● **What you should do**
Produce a word-for-word copy of the listing below without its pictures.

● **Source data**

____________

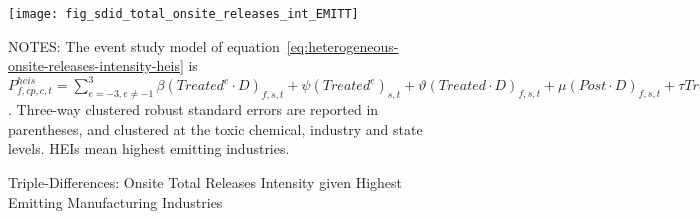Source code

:\begin{figure}[H]
    \centering
    \texttt{[image: fig\_sdid\_total\_onsite\_releases\_int\_EMITT]}
    \caption{Triple-Differences: Onsite Total Releases Intensity given Highest Emitting Manufacturing Industries}
    \label{fig:heterogeneous-onsite-releases-intensity-emitt}
    \begin{minipage}{14cm}
        \vspace{0.05in}
        \tiny NOTES: The event study model of equation~\ref{eq:heterogeneous-onsite-releases-intensity-heis} is $P_{f,cp,c,t}^{heis} = \sum_{{e = -3},{e \neq -1}}^{3} \beta (Treated^{e} \cdot D)_{f,s,t} + \psi (Treated^{e})_{s,t} + \vartheta (Treated \cdot D)_{f,s,t} + \mu (Post \cdot D)_{f,s,t} + \tau Treated_{s,t} + \rho D_{f,s,t} + \alpha Post_{t} + \delta X_{v,c,t-1} + \omega F_{f,t} + \lambda_{t} + \gamma_{f} + \phi_{cp} + \zeta_{c} + \eta_{c,t} + \varepsilon_{f,cp,c,t}$. Three-way clustered robust standard errors are reported in parentheses, and clustered at the toxic chemical, industry and state levels. HEIs mean highest emitting industries.
    \end{minipage}
\end{figure}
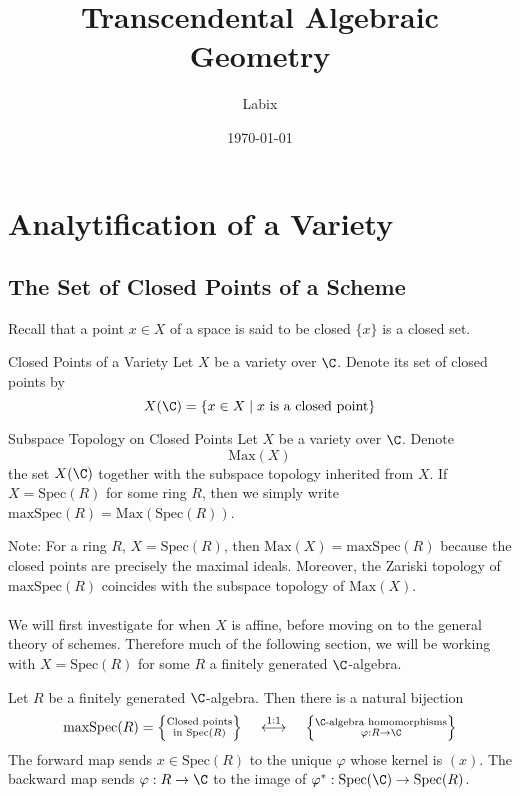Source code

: \documentclass[a4paper]{article}
\title{Transcendental Algebraic Geometry}
\author{Labix}
\date{\today}
\begin{document}
\maketitle
\begin{abstract}
\end{abstract}
\pagebreak
\tableofcontents

\pagebreak

\section{Analytification of a Variety}
\subsection{The Set of Closed Points of a Scheme}
Recall that a point $x\in X$ of a space is said to be closed $\{x\}$ is a closed set. 

\begin{defn}{Closed Points of a Variety}{} Let $X$ be a variety over $\C$. Denote its set of closed points by $$X(\C)=\{x\in X\;|\;x\text{ is a closed point}\}$$
\end{defn}

\begin{defn}{Subspace Topology on Closed Points}{} Let $X$ be a variety over $\C$. Denote $$\text{Max}(X)$$ the set $X(\C)$ together with the subspace topology inherited from $X$. If $X=\text{Spec}(R)$ for some ring $R$, then we simply write $\text{maxSpec}(R)=\text{Max}(\text{Spec}(R))$. 
\end{defn}

Note: For a ring $R$, $X=\text{Spec}(R)$, then $\text{Max}(X)=\text{maxSpec}(R)$ because the closed points are precisely the maximal ideals. Moreover, the Zariski topology of $\text{maxSpec}(R)$ coincides with the subspace topology of $\text{Max}(X)$. \\~\\

We will first investigate for when $X$ is affine, before moving on to the general theory of schemes. Therefore much of the following section, we will be working with $X=\text{Spec}(R)$ for some $R$ a finitely generated $\C$-algebra. 

\begin{thm}{}{} Let $R$ be a finitely generated $\C$-algebra. Then there is a natural bijection $$\text{maxSpec}(R)=\left\{\substack{\text{Closed points}\\\text{in Spec}(R)}\right\}\;\;\;\;\overset{1:1}{\longleftrightarrow}\;\;\;\;\left\{\substack{\C\text{-algebra homomorphisms}\\\varphi:R\to\C}\right\}$$ The forward map sends $x\in\text{Spec}(R)$ to the unique $\varphi$ whose kernel is $(x)$. The backward map sends $\varphi:R\to\C$ to the image of $\varphi^\ast:\text{Spec}(\C)\to\text{Spec}(R)$. 
\end{thm}
\end{document}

____________

● **Answer to this exercise**
Source code

:\begin{figure}[H]
    \centering
    \texttt{[image: fig\_sdid\_total\_onsite\_releases\_int\_EMITT]}
    \caption{Triple-Differences: Onsite Total Releases Intensity given Highest Emitting Manufacturing Industries}
    \label{fig:heterogeneous-onsite-releases-intensity-emitt}
    \begin{minipage}{14cm}
        \vspace{0.05in}
        \tiny NOTES: The event study model of equation~\ref{eq:heterogeneous-onsite-releases-intensity-heis} is $P_{f,cp,c,t}^{heis} = \sum_{{e = -3},{e \neq -1}}^{3} \beta (Treated^{e} \cdot D)_{f,s,t} + \psi (Treated^{e})_{s,t} + \vartheta (Treated \cdot D)_{f,s,t} + \mu (Post \cdot D)_{f,s,t} + \tau Treated_{s,t} + \rho D_{f,s,t} + \alpha Post_{t} + \delta X_{v,c,t-1} + \omega F_{f,t} + \lambda_{t} + \gamma_{f} + \phi_{cp} + \zeta_{c} + \eta_{c,t} + \varepsilon_{f,cp,c,t}$. Three-way clustered robust standard errors are reported in parentheses, and clustered at the toxic chemical, industry and state levels. HEIs mean highest emitting industries.
    \end{minipage}
\end{figure}
Source code

: \documentclass[a4paper]{article}
\title{Transcendental Algebraic Geometry}
\author{Labix}
\date{\today}
\begin{document}
\maketitle
\begin{abstract}
\end{abstract}
\pagebreak
\tableofcontents

\pagebreak

\section{Analytification of a Variety}
\subsection{The Set of Closed Points of a Scheme}
Recall that a point $x\in X$ of a space is said to be closed $\{x\}$ is a closed set. 

\begin{defn}{Closed Points of a Variety}{} Let $X$ be a variety over $\C$. Denote its set of closed points by $$X(\C)=\{x\in X\;|\;x\text{ is a closed point}\}$$
\end{defn}

\begin{defn}{Subspace Topology on Closed Points}{} Let $X$ be a variety over $\C$. Denote $$\text{Max}(X)$$ the set $X(\C)$ together with the subspace topology inherited from $X$. If $X=\text{Spec}(R)$ for some ring $R$, then we simply write $\text{maxSpec}(R)=\text{Max}(\text{Spec}(R))$. 
\end{defn}

Note: For a ring $R$, $X=\text{Spec}(R)$, then $\text{Max}(X)=\text{maxSpec}(R)$ because the closed points are precisely the maximal ideals. Moreover, the Zariski topology of $\text{maxSpec}(R)$ coincides with the subspace topology of $\text{Max}(X)$. \\~\\

We will first investigate for when $X$ is affine, before moving on to the general theory of schemes. Therefore much of the following section, we will be working with $X=\text{Spec}(R)$ for some $R$ a finitely generated $\C$-algebra. 

\begin{thm}{}{} Let $R$ be a finitely generated $\C$-algebra. Then there is a natural bijection $$\text{maxSpec}(R)=\left\{\substack{\text{Closed points}\\\text{in Spec}(R)}\right\}\;\;\;\;\overset{1:1}{\longleftrightarrow}\;\;\;\;\left\{\substack{\C\text{-algebra homomorphisms}\\\varphi:R\to\C}\right\}$$ The forward map sends $x\in\text{Spec}(R)$ to the unique $\varphi$ whose kernel is $(x)$. The backward map sends $\varphi:R\to\C$ to the image of $\varphi^\ast:\text{Spec}(\C)\to\text{Spec}(R)$. 
\end{thm}
\end{document}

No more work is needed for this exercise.